By: Akua Oteng Amponsah
Ghana has reached a significant milestone in its economic recovery efforts, securing a staff-level agreement with the International Monetary Fund (IMF) on the fifth review of its three-year Extended Credit Facility program.
This agreement paves the way for Ghana to access approximately $385 million in funding, bringing the total amount disbursed to around $2.8 billion.
Ghana’s economy is showing strong signs of recovery, with growth projected at 4.8% in 2026 and inflation expected to remain within the Bank of Ghana’s target band of 8.2%.
Ghana’s debt trajectory has improved markedly, thanks to a stronger macroeconomic outlook and continued fiscal discipline. Bilateral agreements have been concluded with five countries, and negotiations with remaining commercial creditors are ongoing.
The government remains committed to strengthening public financial management, boosting domestic revenue, and entrenching fiscal discipline.
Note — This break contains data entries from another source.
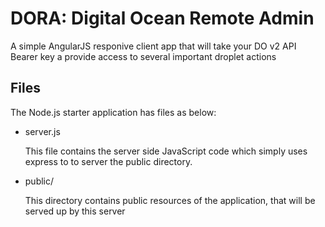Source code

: # DORA: Digital Ocean Remote Admin

A simple AngularJS responive client app that will take your DO v2 API Bearer key
a provide access to several important droplet actions

## Files

The Node.js starter application has files as below:

* server.js

	This file contains the server side JavaScript code which simply uses express to
    to server the public directory.

* public/

	This directory contains public resources of the application, that will be
	served up by this server
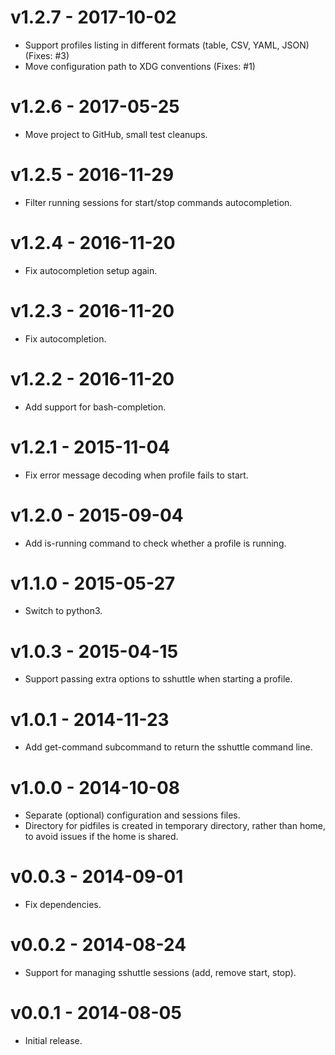 # v1.2.7 - 2017-10-02

- Support profiles listing in different formats (table, CSV, YAML, JSON) (Fixes: #3)
- Move configuration path to XDG conventions (Fixes: #1)


# v1.2.6 - 2017-05-25

- Move project to GitHub, small test cleanups.


# v1.2.5 - 2016-11-29

- Filter running sessions for start/stop commands autocompletion.


# v1.2.4 - 2016-11-20

- Fix autocompletion setup again.


# v1.2.3 - 2016-11-20

- Fix autocompletion.


# v1.2.2 - 2016-11-20

- Add support for bash-completion.


# v1.2.1 - 2015-11-04

- Fix error message decoding when profile fails to start.


# v1.2.0 - 2015-09-04

- Add is-running command to check whether a profile is running.


# v1.1.0 - 2015-05-27

- Switch to python3.


# v1.0.3 - 2015-04-15

- Support passing extra options to sshuttle when starting a profile.


# v1.0.1 - 2014-11-23

- Add get-command subcommand to return the sshuttle command line.


# v1.0.0 - 2014-10-08

- Separate (optional) configuration and sessions files.
- Directory for pidfiles is created in temporary directory, rather than home,
  to avoid issues if the home is shared.


# v0.0.3 - 2014-09-01

- Fix dependencies.


# v0.0.2 - 2014-08-24

- Support for managing sshuttle sessions (add, remove start, stop).


# v0.0.1 - 2014-08-05

- Initial release.
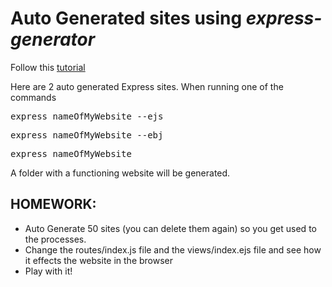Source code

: # Auto Generated sites using *express-generator*

Follow this [tutorial](http://expressjs.com/starter/generator.html)

Here are 2 auto generated Express sites.
When running one of the commands

<pre>express nameOfMyWebsite --ejs</pre>
<pre>express nameOfMyWebsite --ebj</pre>
<pre>express nameOfMyWebsite</pre>

A folder with a functioning website will be generated.

## HOMEWORK: 	
* Auto Generate 50 sites (you can delete them again) so you get used to the processes.
* Change the routes/index.js file and the views/index.ejs file and see how it effects the website in the browser
* Play with it!

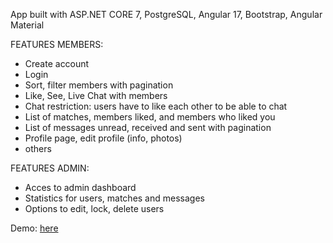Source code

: App built with ASP.NET CORE 7, PostgreSQL, Angular 17, Bootstrap, Angular Material

FEATURES MEMBERS: 
- Create account
- Login
- Sort, filter members with pagination
- Like, See, Live Chat with members
- Chat restriction: users have to like each other to be able to chat
- List of matches, members liked, and members who liked you
- List of messages unread, received and sent with pagination
- Profile page, edit profile (info, photos)
- others

FEATURES ADMIN: 
- Acces to admin dashboard
- Statistics for users, matches and messages
- Options to edit, lock, delete users

Demo: [here](https://datinghub.fly.dev/)
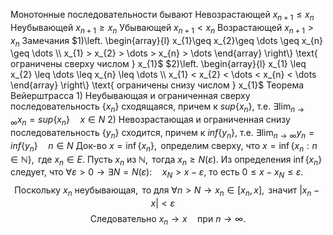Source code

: Монотонные последовательности бывают
	Невозрастающей $x_{n+1}\leq x_{n}$
	Неубывающей $x_{n+1}\geq x_{n}$
	Убывающей $x_{n+1}<x_{n}$
	Возрастающей $x_{n+1} > x_{n}$
Замечания
	$1)\left. \begin{array}{l} x_{1}\geq x_{2}\geq \dots \geq x_{n} \geq \dots \\ x_{1} > x_{2} > \dots > x_{n} > \dots \end{array} \right\} \text{ ограничены сверху числом } x_{1}$
	$2)\left. \begin{array}{l} x_{1} \leq x_{2} \leq \dots \leq x_{n} \leq \dots \\ x_{1} < x_{2} < \dots < x_{n} < \dots \end{array} \right\} \text{ ограничены снизу числом } x_{1}$
Теорема Вейерштрасса
	1) Неубывающая и ограниченная сверху последовательность $\{x_{n}\}$ сходящаяся, причем к $sup\{x_{n}\}$, т.е. $\exists \lim_{ n \to \infty }x_{n} = sup\{x_{n}\} \quad x \in N$
	2) Невозрастающая и ограниченная снизу последовательность $\{y_{n}\}$ сходится, причем к $inf \{y_{n}\}$, т.е. $\exists \lim_{ n \to \infty }y_{n}=inf \{y_{n}\} \quad n \in N$
Док-во
	$x = \inf\{x_n\}, \text{ определим сверху, что } x = \inf\{x_n : n \in \mathbb{N}\}, \text{ где } x_n \in E. \text{ Пусть } x_n \text{ из } \mathbb{N}, \text{ тогда } x_n \geq N(\varepsilon).$
	$\text{Из определения }\inf\{x_n\} \text{ следует, что } \forall \varepsilon > 0 \rightarrow \exists N = N(\varepsilon): \quad x_N > x - \varepsilon \text{, то есть }0 \leq x - x_N \leq \varepsilon.$
$$
\text{Поскольку } x_n \text{ неубывающая},\text{ то для }\forall n > N \rightarrow x_n \in [x_n, x], \text{ значит } |x_n - x| < \varepsilon \quad
$$
$$
\text{Следовательно } x_n \to x \quad \text{при } n \to \infty.
$$
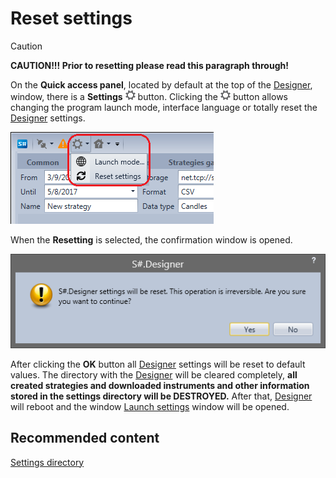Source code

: # Reset settings

> [!CAUTION]
> **CAUTION\!\!\! Prior to resetting please read this paragraph through\!**

On the **Quick access panel**, located by default at the top of the [Designer](Designer.md), window, there is a **Settings** ![Designer The quick access toolbar 02](../images/Designer_quick_access_toolbar_02.png) button. Clicking the ![Designer The quick access toolbar 02](../images/Designer_quick_access_toolbar_02.png) button allows changing the program launch mode, interface language or totally reset the [Designer](Designer.md) settings.

![Designer Start mode 00](../images/Designer_Start_mode_00.png)

When the **Resetting** is selected, the confirmation window is opened.

![Designer Reset language settings 00](../images/Designer_Reset_language_settings_00.png)

After clicking the **OK** button all [Designer](Designer.md) settings will be reset to default values. The directory with the [Designer](Designer.md) will be cleared completely, **all created strategies and downloaded instruments and other information stored in the settings directory will be DESTROYED.** After that, [Designer](Designer.md) will reboot and the window [Launch settings](Designer_Start_mode.md) window will be opened.

## Recommended content

[Settings directory](Designer_Directory_and_edit_data_manually.md)
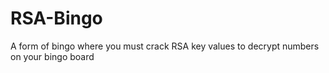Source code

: # RSA-Bingo
A form of bingo where you must crack RSA key values to decrypt numbers on your bingo board
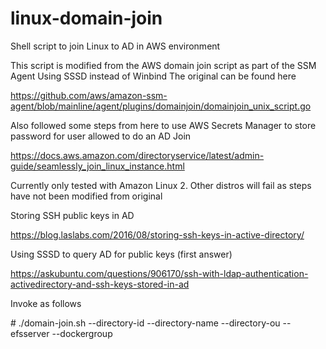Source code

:# linux-domain-join
Shell script to join Linux to AD in AWS environment

This script is modified from the AWS domain join script as part of the SSM Agent
Using SSSD instead of Winbind
The original can be found here

https://github.com/aws/amazon-ssm-agent/blob/mainline/agent/plugins/domainjoin/domainjoin_unix_script.go

Also followed some steps from here to use AWS Secrets Manager to store password for user allowed to do an AD Join

https://docs.aws.amazon.com/directoryservice/latest/admin-guide/seamlessly_join_linux_instance.html

Currently only tested with Amazon Linux 2. Other distros will fail as steps have not been modified from original

Storing SSH public keys in AD

https://blog.laslabs.com/2016/08/storing-ssh-keys-in-active-directory/

Using SSSD to query AD for public keys (first answer)

https://askubuntu.com/questions/906170/ssh-with-ldap-authentication-activedirectory-and-ssh-keys-stored-in-ad

Invoke as follows

\# ./domain-join.sh --directory-id <AWS Directory ID> --directory-name <AD domain name> --directory-ou <Optional OU to use> --efsserver <Optional EFS Server for homedirs> --dockergroup <Optional AD docker group>
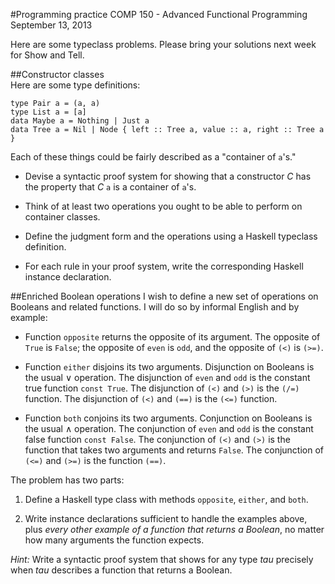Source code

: #Programming practice
COMP 150 - Advanced Functional Programming  
September 13, 2013

Here are some typeclass problems.  Please
bring your solutions next week for Show and Tell.

##Constructor classes  
Here are some type definitions:

    type Pair a = (a, a)
    type List a = [a]
    data Maybe a = Nothing | Just a
    data Tree a = Nil | Node { left :: Tree a, value :: a, right :: Tree a }

Each of these things could be fairly described as a "container of
`a`'s."

  - Devise a syntactic proof system for showing that a constructor $C$
    has the property that $C$ `a` is a container of `a`'s.

  - Think of at least two operations you ought to be able to perform
    on container classes.

  - Define the judgment form and the operations using a Haskell
    typeclass definition.

  - For each rule in your proof system, write the corresponding
    Haskell instance declaration.


##Enriched Boolean operations
I wish to define a new set of operations on Booleans and related
functions.  I will do so by informal English and by example:

  - Function `opposite` returns the opposite of its argument.
    The opposite of `True` is `False`; the opposite of `even` is
    `odd`, and the opposite of `(<)` is `(>=)`.

  - Function `either` disjoins its two arguments.
    Disjunction on Booleans is the usual $\lor$ operation.
    The disjunction of `even` and `odd` is the constant true function
    `const True`.
    The disjunction of `(<)` and `(>)` is the `(/=)` function.
    The disjunction of `(<)` and `(==)` is the `(<=)` function.

  - Function `both` conjoins its two arguments.
    Conjunction on Booleans is the usual $\land$ operation.
    The conjunction of `even` and `odd` is the constant false function
    `const False`.
    The conjunction of `(<)` and `(>)` is the function that takes two
    arguments and returns `False`.
    The conjunction of `(<=)` and `(>=)` is the function `(==)`.

The problem has two parts:

 1. Define a Haskell type class with methods `opposite`, `either`, and
 `both`.

 2. Write instance declarations sufficient to handle the examples
 above, plus *every other example of a function that returns a
 Boolean*, no matter how many arguments the function expects.

*Hint:* Write a syntactic proof system that shows for any type *tau*
precisely when *tau* describes a function that returns a Boolean.

 
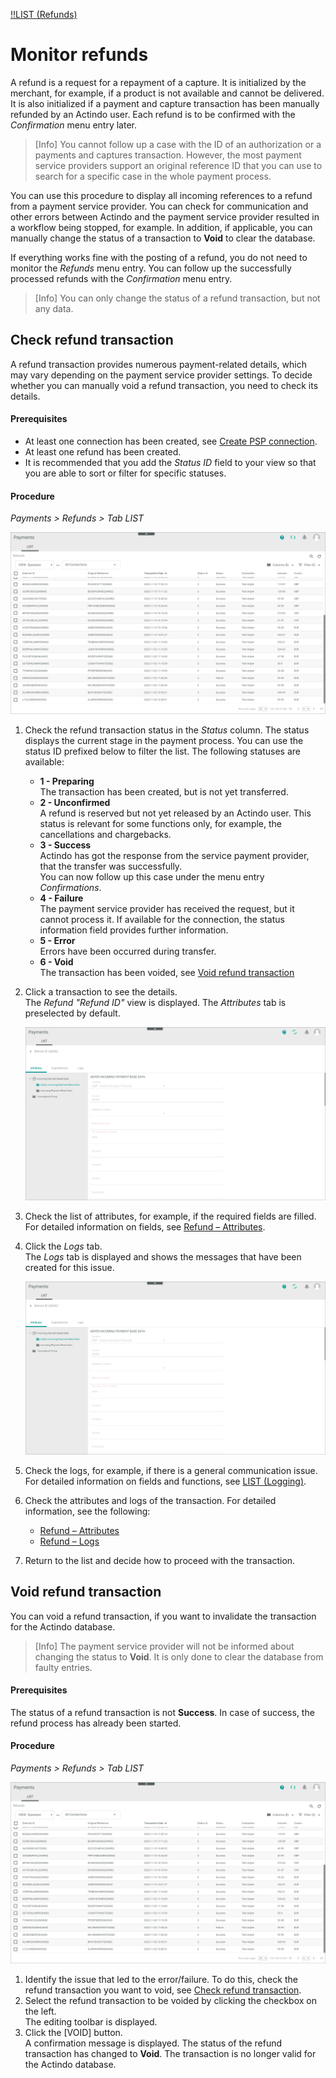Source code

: [!!LIST (Refunds)](../UserInterface/03a_ListRefunds.md)

# Monitor refunds

A refund is a request for a repayment of a capture. It is initialized by the merchant, for example, if a product is not available and cannot be delivered. It is also initialized if a payment and capture transaction has been manually refunded by an Actindo user. Each refund is to be confirmed with the *Confirmation* menu entry later.
> [Info] You cannot follow up a case with the ID of an authorization or a payments and captures transaction. However, the most payment service providers support an original reference ID that you can use to search for a specific case in the whole payment process.

You can use this procedure to display all incoming references to a refund from a payment service provider. You can check for communication and other errors between Actindo and the payment service provider resulted in a workflow being stopped, for example. In addition, if applicable, you can manually change the status of a transaction to **Void** to clear the database.    
   
If everything works fine with the posting of a refund, you do not need to monitor the *Refunds* menu entry. You can follow up the successfully processed refunds with the *Confirmation* menu entry.
> [Info] You can only change the status of a refund transaction, but not any data.



## Check refund transaction

A refund transaction provides numerous payment-related details, which may vary depending on the payment service provider settings. To decide whether you can manually void a refund transaction, you need to check its details.   


#### Prerequisites

- At least one connection has been created, see [Create PSP connection](../Integration/01_ManageConnection.md#create-psp-connection).
- At least one refund has been created.
- It is recommended that you add the *Status ID* field to your view so that you are able to sort or filter for specific statuses. 

#### Procedure   

*Payments > Refunds > Tab LIST* 

![Refund transactions](../../Assets/Screenshots/Payments/Refunds/LISTRefunds.png "[Refund transactions]")

1. Check the refund transaction status in the *Status* column. The status displays the current stage in the payment process. You can use the status ID prefixed below to filter the list. The following statuses are available:   
    - **1 - Preparing**  
        The transaction has been created, but is not yet transferred.
    - **2 - Unconfirmed**   
        A refund is reserved but not yet released by an Actindo user. This status is relevant for some functions only, for example, the cancellations and chargebacks.
    - **3 - Success**  
        Actindo has got the response from the service payment provider, that the transfer was successfully.   
        You can now follow up this case under the menu entry *Confirmations*. <!-----Stefan ist das richtig?---> 
    - **4 - Failure**   
        The payment service provider has received the request, but it cannot process it. If available for the connection, the status information field provides further information.
    - **5 - Error**   
       Errors have been occurred during transfer.
    - **6 - Void**   
       The transaction has been voided, see [Void refund transaction](#void-refund-transaction)
    
2. Click a transaction to see the details.   
    The *Refund "Refund ID"* view is displayed. The *Attributes* tab is preselected by default.    

     ![Attributes](../../Assets/Screenshots/Payments/Refunds/AttributesRefund.png "[Attributes]")

3. Check the list of attributes, for example, if the required fields are filled. For detailed information on fields, see [Refund &ndash; Attributes](../UserInterface/03a_ListRefunds.md#refund-–-attributes).

4. Click the *Logs* tab.   
The *Logs* tab is displayed and shows the messages that have been created for this issue. 

   ![Logs](../../Assets/Screenshots/Payments/Refunds/AttributesRefund.png "[Logs]")

5. Check the logs, for example, if there is a general communication issue.
For detailed information on fields and functions, see [LIST (Logging)](../UserInterface/07a_ListLogging.md).


3. Check the attributes and logs of the transaction. For detailed information, see the following:
     - [Refund &ndash; Attributes](../UserInterface/03a_ListRefunds.md#refund-–-attributes)
     - [Refund &ndash; Logs](../UserInterface/03a_ListRefunds.md#refund-–-logs)
     
4. Return to the list and decide how to proceed with the transaction.



## Void refund transaction

You can void a refund transaction, if you want to invalidate the transaction for the Actindo database. 
> [Info] The payment service provider will not be informed about changing the status to **Void**. It is only done to clear the database from faulty entries.

#### Prerequisites

The status of a refund transaction is not **Success**. In case of success, the refund process has already been started. <!---ist das richtig-->

#### Procedure

*Payments > Refunds > Tab LIST*

![Refund transactions](../../Assets/Screenshots/Payments/Refunds/LISTRefunds.png "[Refund transactions]")

 1. Identify the issue that led to the error/failure. To do this, check the refund transaction you want to void, see [Check refund transaction](#check-refund-transaction).
2. Select the refund transaction to be voided by clicking the checkbox on the left.   
The editing toolbar is displayed.
3. Click the [VOID] button.   
   A confirmation message is displayed. The status of the refund transaction has changed to **Void**. The transaction is no longer valid for the Actindo database.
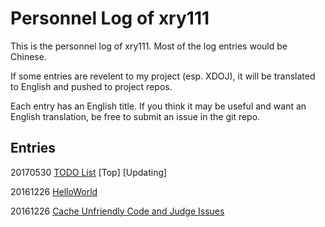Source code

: # Personnel Log of xry111

This is the personnel log of xry111. Most of the log entries would be
Chinese.

If some entries are revelent to my project (esp. XDOJ), it will be
translated to English and pushed to project repos.

Each entry has an English title. If you think it may be useful and want
an English translation, be free to submit an issue in the git repo.

## Entries

20170530 [TODO List](/TODO) \[Top\] \[Updating\]

20161226 [HelloWorld](/HelloWorld)

20161226 [Cache Unfriendly Code and Judge Issues](/CacheUnfriendlyCodeAndJudgeIssues)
The Bank of Ghana has developed a framework to manage foreign exchange flows and build reserves while reducing market volatility. State-owned banks are being restructured, and recapitalization is expected to be completed by the end of 2025.
Mr. Ruben Atoyan, IMF Mission Team Leader stated that “Macroeconomic stabilization is taking root, growth in the first half of 2025 was stronger than anticipated, supported by services and agriculture.”
The IMF also commended Ghana’s progress in addressing long-standing challenges in the energy sector and its commitment to fiscal discipline.